Records shown:
# # # # #

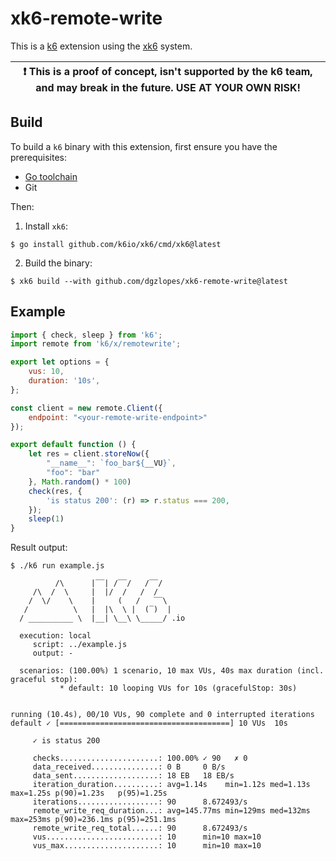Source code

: # xk6-remote-write

This is a [k6](https://go.k6.io/k6) extension using the [xk6](https://github.com/k6io/xk6) system.

| :exclamation: This is a proof of concept, isn't supported by the k6 team, and may break in the future. USE AT YOUR OWN RISK! |
|------|

## Build

To build a `k6` binary with this extension, first ensure you have the prerequisites:

- [Go toolchain](https://go101.org/article/go-toolchain.html)
- Git

Then:

1. Install `xk6`:
  ```shell
  $ go install github.com/k6io/xk6/cmd/xk6@latest
  ```

2. Build the binary:
  ```shell
  $ xk6 build --with github.com/dgzlopes/xk6-remote-write@latest
  ```

## Example

```javascript
import { check, sleep } from 'k6';
import remote from 'k6/x/remotewrite';

export let options = {
    vus: 10,
    duration: '10s',
};

const client = new remote.Client({
    endpoint: "<your-remote-write-endpoint>"
});

export default function () {
    let res = client.storeNow({
        "__name__": `foo_bar${__VU}`,
        "foo": "bar"
    }, Math.random() * 100)
    check(res, {
        'is status 200': (r) => r.status === 200,
    });
    sleep(1)
}
```

Result output:

```
$ ./k6 run example.js

          /\      |‾‾| /‾‾/   /‾‾/   
     /\  /  \     |  |/  /   /  /    
    /  \/    \    |     (   /   ‾‾\  
   /          \   |  |\  \ |  (‾)  | 
  / __________ \  |__| \__\ \_____/ .io

  execution: local
     script: ../example.js
     output: -

  scenarios: (100.00%) 1 scenario, 10 max VUs, 40s max duration (incl. graceful stop):
           * default: 10 looping VUs for 10s (gracefulStop: 30s)


running (10.4s), 00/10 VUs, 90 complete and 0 interrupted iterations
default ✓ [======================================] 10 VUs  10s

     ✓ is status 200

     checks......................: 100.00% ✓ 90   ✗ 0   
     data_received...............: 0 B     0 B/s
     data_sent...................: 18 EB   18 EB/s
     iteration_duration..........: avg=1.14s    min=1.12s med=1.13s max=1.25s p(90)=1.23s   p(95)=1.25s  
     iterations..................: 90      8.672493/s
     remote_write_req_duration...: avg=145.77ms min=129ms med=132ms max=253ms p(90)=236.1ms p(95)=251.1ms
     remote_write_req_total......: 90      8.672493/s
     vus.........................: 10      min=10 max=10
     vus_max.....................: 10      min=10 max=10
```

# # # # #

Required action: Each line in the entries above that includes the string "latest" should be extracted.

Output:
  $ go install github.com/k6io/xk6/cmd/xk6@latest
  $ xk6 build --with github.com/dgzlopes/xk6-remote-write@latest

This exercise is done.